___ MATERIAL PROVIDED ___

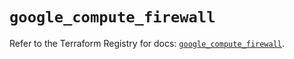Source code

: # `google_compute_firewall`

Refer to the Terraform Registry for docs: [`google_compute_firewall`](https://registry.terraform.io/providers/hashicorp/google-beta/6.10.0/docs/resources/google_compute_firewall).

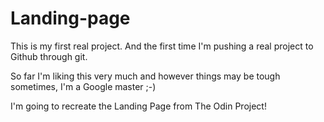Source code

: # Landing-page

This is my first real project. And the first time I'm pushing a real project to Github through git.

So far I'm liking this very much and however things may be tough sometimes, I'm a Google master ;-)

I'm going to recreate the Landing Page from The Odin Project!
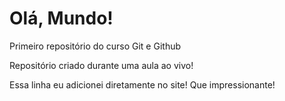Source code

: # Olá, Mundo!
 Primeiro repositório do curso Git e Github

 Repositório criado durante uma aula ao vivo!

Essa linha eu adicionei diretamente no site! Que impressionante!
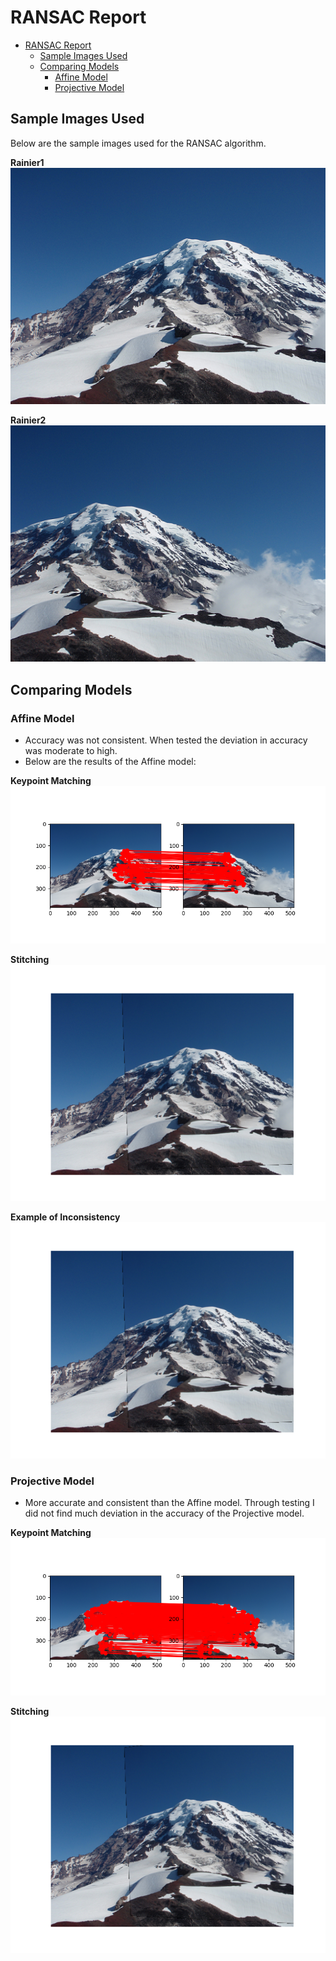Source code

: # RANSAC Report

- [RANSAC Report](#ransac-report)
  - [Sample Images Used](#sample-images-used)
  - [Comparing Models](#comparing-models)
    - [Affine Model](#affine-model)
    - [Projective Model](#projective-model)

## Sample Images Used

Below are the sample images used for the RANSAC algorithm.

**Rainier1**
![Rainier1](/data/Rainier1.png "Rainier1.png")

**Rainier2**
![Rainier1](/data/Rainier2.png "Rainier1.png")

## Comparing Models

### Affine Model

- Accuracy was not consistent. When tested the deviation in accuracy was moderate to high.
- Below are the results of the Affine model:

**Keypoint Matching**
![affine-keypoints](./RANSAC_report_images/affine-keypoints.png "affine-keypoints.png")

**Stitching**
![affine-stitching](./RANSAC_report_images/affine-stitching.png "affine-stitching.png")

**Example of Inconsistency**
![affine-inconsistency](./RANSAC_report_images/affine-stitching.png "affine-inconsistency.png")

### Projective Model

- More accurate and consistent than the Affine model. Through testing I did not find much deviation in the accuracy of the Projective model.

**Keypoint Matching**
![projective-keypoints](./RANSAC_report_images/projective-keypoints.png "projective-keypoints.png")

**Stitching**
![projective-stitching](./RANSAC_report_images/projective-stitching.png "projective-stitching.png")
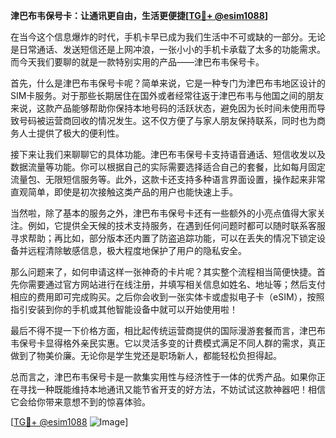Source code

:**津巴布韦保号卡：让通讯更自由，生活更便捷[[TG💪+ @esim1088](https://t.me/s/esim1088)]**

在当今这个信息爆炸的时代，手机卡早已成为我们生活中不可或缺的一部分。无论是日常通话、发送短信还是上网冲浪，一张小小的手机卡承载了太多的功能需求。而今天我们要聊的就是一款特别实用的产品——津巴布韦保号卡。

首先，什么是津巴布韦保号卡呢？简单来说，它是一种专门为津巴布韦地区设计的SIM卡服务。对于那些长期居住在国外或者经常往返于津巴布韦与他国之间的朋友来说，这款产品能够帮助你保持本地号码的活跃状态，避免因为长时间未使用而导致号码被运营商回收的情况发生。这不仅方便了与家人朋友保持联系，同时也为商务人士提供了极大的便利性。

接下来让我们来聊聊它的具体功能。津巴布韦保号卡支持语音通话、短信收发以及数据流量等功能。你可以根据自己的实际需要选择适合自己的套餐，比如每月固定流量包、无限短信服务等。此外，这款卡还支持多种语言界面设置，操作起来非常直观简单，即使是初次接触这类产品的用户也能快速上手。

当然啦，除了基本的服务之外，津巴布韦保号卡还有一些额外的小亮点值得大家关注。例如，它提供全天候的技术支持服务，在遇到任何问题时都可以随时联系客服寻求帮助；再比如，部分版本还内置了防盗追踪功能，可以在丢失的情况下锁定设备并远程清除敏感信息，极大程度地保护了用户的隐私安全。

那么问题来了，如何申请这样一张神奇的卡片呢？其实整个流程相当简便快捷。首先你需要通过官方网站进行在线注册，并填写相关信息如姓名、地址等；然后支付相应的费用即可完成购买。之后你会收到一张实体卡或虚拟电子卡（eSIM），按照指引安装到你的手机或其他智能设备中就可以开始使用啦！

最后不得不提一下价格方面，相比起传统运营商提供的国际漫游套餐而言，津巴布韦保号卡显得格外亲民实惠。它以灵活多变的计费模式满足不同人群的需求，真正做到了物美价廉。无论你是学生党还是职场新人，都能轻松负担得起。

总而言之，津巴布韦保号卡是一款集实用性与经济性于一体的优秀产品。如果你正在寻找一种既能维持本地通讯又能节省开支的好方法，不妨试试这款神器吧！相信它会给你带来意想不到的惊喜体验。

[[TG💪+ @esim1088](https://t.me/s/esim1088) ![Image](https://i.postimg.cc/4NQfJmqS/Snipaste-2025-05-13-00-14-12.png)]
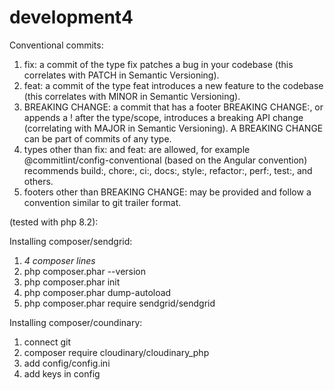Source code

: # development4

Conventional commits:

1. fix: a commit of the type fix patches a bug in your codebase (this correlates with PATCH in Semantic Versioning).
2. feat: a commit of the type feat introduces a new feature to the codebase (this correlates with MINOR in Semantic Versioning).
3. BREAKING CHANGE: a commit that has a footer BREAKING CHANGE:, or appends a ! after the type/scope, introduces a breaking API change (correlating with MAJOR in Semantic Versioning). A BREAKING CHANGE can be part of commits of any type.
4. types other than fix: and feat: are allowed, for example @commitlint/config-conventional (based on the Angular convention) recommends build:, chore:, ci:, docs:, style:, refactor:, perf:, test:, and others.
5. footers other than BREAKING CHANGE: <description> may be provided and follow a convention similar to git trailer format.

(tested with php 8.2):

Installing composer/sendgrid:

1. *4 composer lines*
2. php composer.phar --version
3. php composer.phar init
4. php composer.phar dump-autoload
5. php composer.phar require sendgrid/sendgrid

Installing composer/coundinary:
1. connect git 
2. composer require cloudinary/cloudinary_php
3. add config/config.ini
4. add keys in config
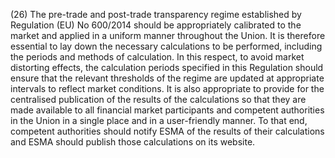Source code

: (26) The pre-trade and post-trade transparency regime established by Regulation (EU) No 600/2014 should be appropriately calibrated to the market and applied in a uniform manner throughout the Union. It is therefore essential to lay down the necessary calculations to be performed, including the periods and methods of calculation. In this respect, to avoid market distorting effects, the calculation periods specified in this Regulation should ensure that the relevant thresholds of the regime are updated at appropriate intervals to reflect market conditions. It is also appropriate to provide for the centralised publication of the results of the calculations so that they are made available to all financial market participants and competent authorities in the Union in a single place and in a user-friendly manner. To that end, competent authorities should notify ESMA of the results of their calculations and ESMA should publish those calculations on its website.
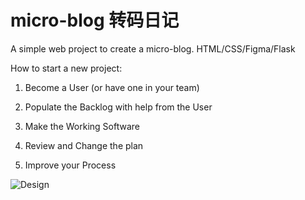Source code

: # micro-blog 转码日记
A simple web project to create a micro-blog. HTML/CSS/Figma/Flask

How to start a new project:

1. Become a User
(or have one in your team)

2. Populate the Backlog with help from the User

3. Make the Working Software

4. Review and Change the plan

5. Improve your Process

![Design](<[https://github.com/JahongLiu/micro-blog/blob/main/Figma%20Design/Finished%20design.png?raw=true](https://github.com/JahongLiu/micro-blog-figma-flask/blob/main/pic.png?raw=true)>)

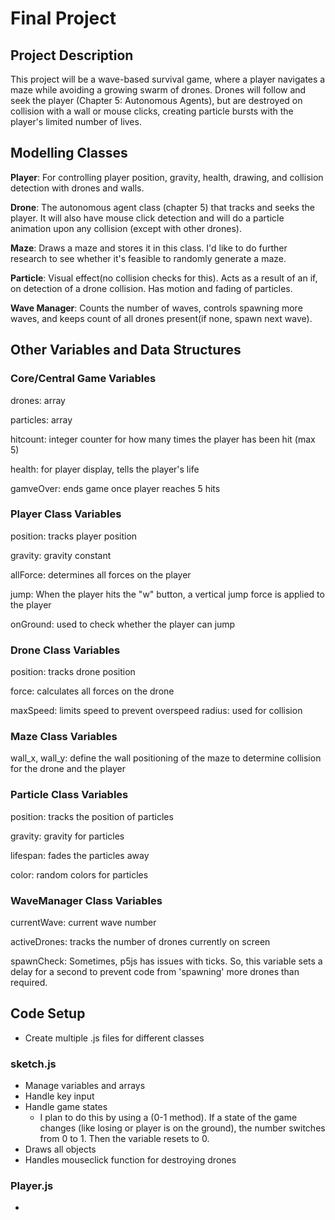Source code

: # Final Project

## Project Description
This project will be a wave-based survival game, where a player navigates a maze while avoiding a growing swarm of drones. Drones will follow and seek the player (Chapter 5: Autonomous Agents), but are destroyed on collision with a wall or mouse clicks, creating particle bursts with the player's limited number of lives.

## Modelling Classes
**Player**: For controlling player position, gravity, health, drawing, and collision detection with drones and walls.

**Drone**: The autonomous agent class (chapter 5) that tracks and seeks the player. It will also have mouse click detection and will do a particle animation upon any collision (except with other drones).

**Maze**: Draws a maze and stores it in this class. I'd like to do further research to see whether it's feasible to randomly generate a maze. 

**Particle**: Visual effect(no collision checks for this). Acts as a result of an if, on detection of a drone collision. Has motion and fading of particles.

**Wave Manager**: Counts the number of waves, controls spawning more waves, and keeps count of all drones present(if none, spawn next wave).

## Other Variables and Data Structures
### Core/Central Game Variables
drones: array

particles: array

hitcount: integer counter for how many times the player has been hit (max 5)

health: for player display, tells the player's life

gamveOver: ends game once player reaches 5 hits

### Player Class Variables
position: tracks player position

gravity: gravity constant

allForce: determines all forces on the player

jump: When the player hits the "w" button, a vertical jump force is applied to the player

onGround: used to check whether the player can jump

### Drone Class Variables
position: tracks drone position

force: calculates all forces on the drone

maxSpeed: limits speed to prevent overspeed
radius: used for collision

### Maze Class Variables
wall_x, wall_y: define the wall positioning of the maze to determine collision for the drone and the player

### Particle Class Variables
position: tracks the position of particles

gravity: gravity for particles

lifespan: fades the particles away

color: random colors for particles

### WaveManager Class Variables
currentWave: current wave number

activeDrones: tracks the number of drones currently on screen

spawnCheck: Sometimes, p5js has issues with ticks. So, this variable sets a delay for a second to prevent code from 'spawning' more drones than required.

## Code Setup
* Create multiple .js files for different classes

### sketch.js
* Manage variables and arrays
* Handle key input
* Handle game states
  * I plan to do this by using a (0-1 method). If a state of the game changes (like losing or player is on the ground), the number switches from 0 to 1. Then the variable resets to 0.
* Draws all objects
* Handles mouseclick function for destroying drones

### Player.js
*
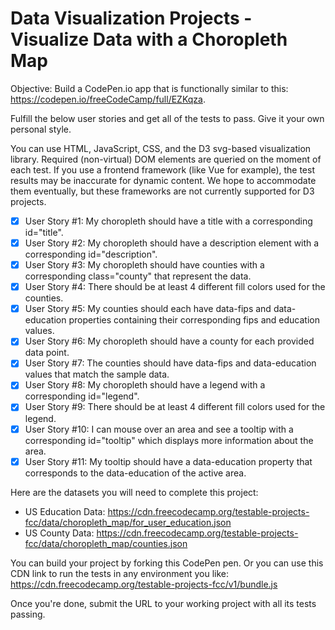 # Data Visualization Projects - Visualize Data with a Choropleth Map

Objective: Build a CodePen.io app that is functionally similar to this: https://codepen.io/freeCodeCamp/full/EZKqza.

Fulfill the below user stories and get all of the tests to pass. Give it your own personal style.

You can use HTML, JavaScript, CSS, and the D3 svg-based visualization library. Required (non-virtual) DOM elements are queried on the moment of each test. If you use a frontend framework (like Vue for example), the test results may be inaccurate for dynamic content. We hope to accommodate them eventually, but these frameworks are not currently supported for D3 projects.

- [x] User Story #1: My choropleth should have a title with a corresponding id="title".
- [x] User Story #2: My choropleth should have a description element with a corresponding id="description".
- [x] User Story #3: My choropleth should have counties with a corresponding class="county" that represent the data.
- [x] User Story #4: There should be at least 4 different fill colors used for the counties.
- [x] User Story #5: My counties should each have data-fips and data-education properties containing their corresponding fips and education values.
- [x] User Story #6: My choropleth should have a county for each provided data point.
- [x] User Story #7: The counties should have data-fips and data-education values that match the sample data.
- [x] User Story #8: My choropleth should have a legend with a corresponding id="legend".
- [x] User Story #9: There should be at least 4 different fill colors used for the legend.
- [x] User Story #10: I can mouse over an area and see a tooltip with a corresponding id="tooltip" which displays more information about the area.
- [x] User Story #11: My tooltip should have a data-education property that corresponds to the data-education of the active area.

Here are the datasets you will need to complete this project:
* US Education Data: https://cdn.freecodecamp.org/testable-projects-fcc/data/choropleth_map/for_user_education.json
* US County Data: https://cdn.freecodecamp.org/testable-projects-fcc/data/choropleth_map/counties.json

You can build your project by forking this CodePen pen. Or you can use this CDN link to run the tests in any environment you like: https://cdn.freecodecamp.org/testable-projects-fcc/v1/bundle.js

Once you're done, submit the URL to your working project with all its tests passing.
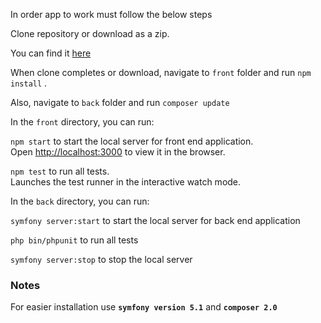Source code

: 
In order app to work must follow the below steps

 Clone repository or download as a zip.
 
 You can find it [here](https://github.com/anSpiros/XM_project)
 
 When clone completes or download, navigate to `front` folder and run `npm install` .
  
 Also, navigate to `back` folder and run `composer update`
 
In the `front` directory, you can run:

`npm start` to start the local server for front end application.\
Open [http://localhost:3000](http://localhost:3000) to view it in the browser.

`npm test` to run all tests.\
Launches the test runner in the interactive watch mode.

In the `back` directory, you can run:

`symfony server:start` to start the local server for back end application

`php bin/phpunit` to run all tests

`symfony server:stop` to stop the local server

### Notes

For easier installation use **`symfony version 5.1`** and **`composer 2.0`**

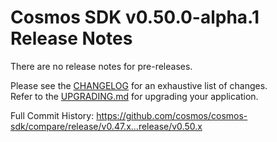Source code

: # Cosmos SDK v0.50.0-alpha.1 Release Notes

There are no release notes for pre-releases.

Please see the [CHANGELOG](https://github.com/cosmos/cosmos-sdk/blob/release/v0.50.x/CHANGELOG.md) for an exhaustive list of changes.  
Refer to the [UPGRADING.md](https://github.com/cosmos/cosmos-sdk/blob/release/v0.50.x/UPGRADING.md) for upgrading your application.

Full Commit History: https://github.com/cosmos/cosmos-sdk/compare/release/v0.47.x...release/v0.50.x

___

Lines containing the word "that": copy every one of them from the records above.

3. BREAKING CHANGE: a commit that has a footer BREAKING CHANGE:, or appends a ! after the type/scope, introduces a breaking API change (correlating with MAJOR in Semantic Versioning). A BREAKING CHANGE can be part of commits of any type.
: (26) The pre-trade and post-trade transparency regime established by Regulation (EU) No 600/2014 should be appropriately calibrated to the market and applied in a uniform manner throughout the Union. It is therefore essential to lay down the necessary calculations to be performed, including the periods and methods of calculation. In this respect, to avoid market distorting effects, the calculation periods specified in this Regulation should ensure that the relevant thresholds of the regime are updated at appropriate intervals to reflect market conditions. It is also appropriate to provide for the centralised publication of the results of the calculations so that they are made available to all financial market participants and competent authorities in the Union in a single place and in a user-friendly manner. To that end, competent authorities should notify ESMA of the results of their calculations and ESMA should publish those calculations on its website.
**Drone**: The autonomous agent class (chapter 5) that tracks and seeks the player. It will also have mouse click detection and will do a particle animation upon any collision (except with other drones).
Objective: Build a CodePen.io app that is functionally similar to this: https://codepen.io/freeCodeCamp/full/EZKqza.
- [x] User Story #3: My choropleth should have counties with a corresponding class="county" that represent the data.
- [x] User Story #7: The counties should have data-fips and data-education values that match the sample data.
- [x] User Story #11: My tooltip should have a data-education property that corresponds to the data-education of the active area.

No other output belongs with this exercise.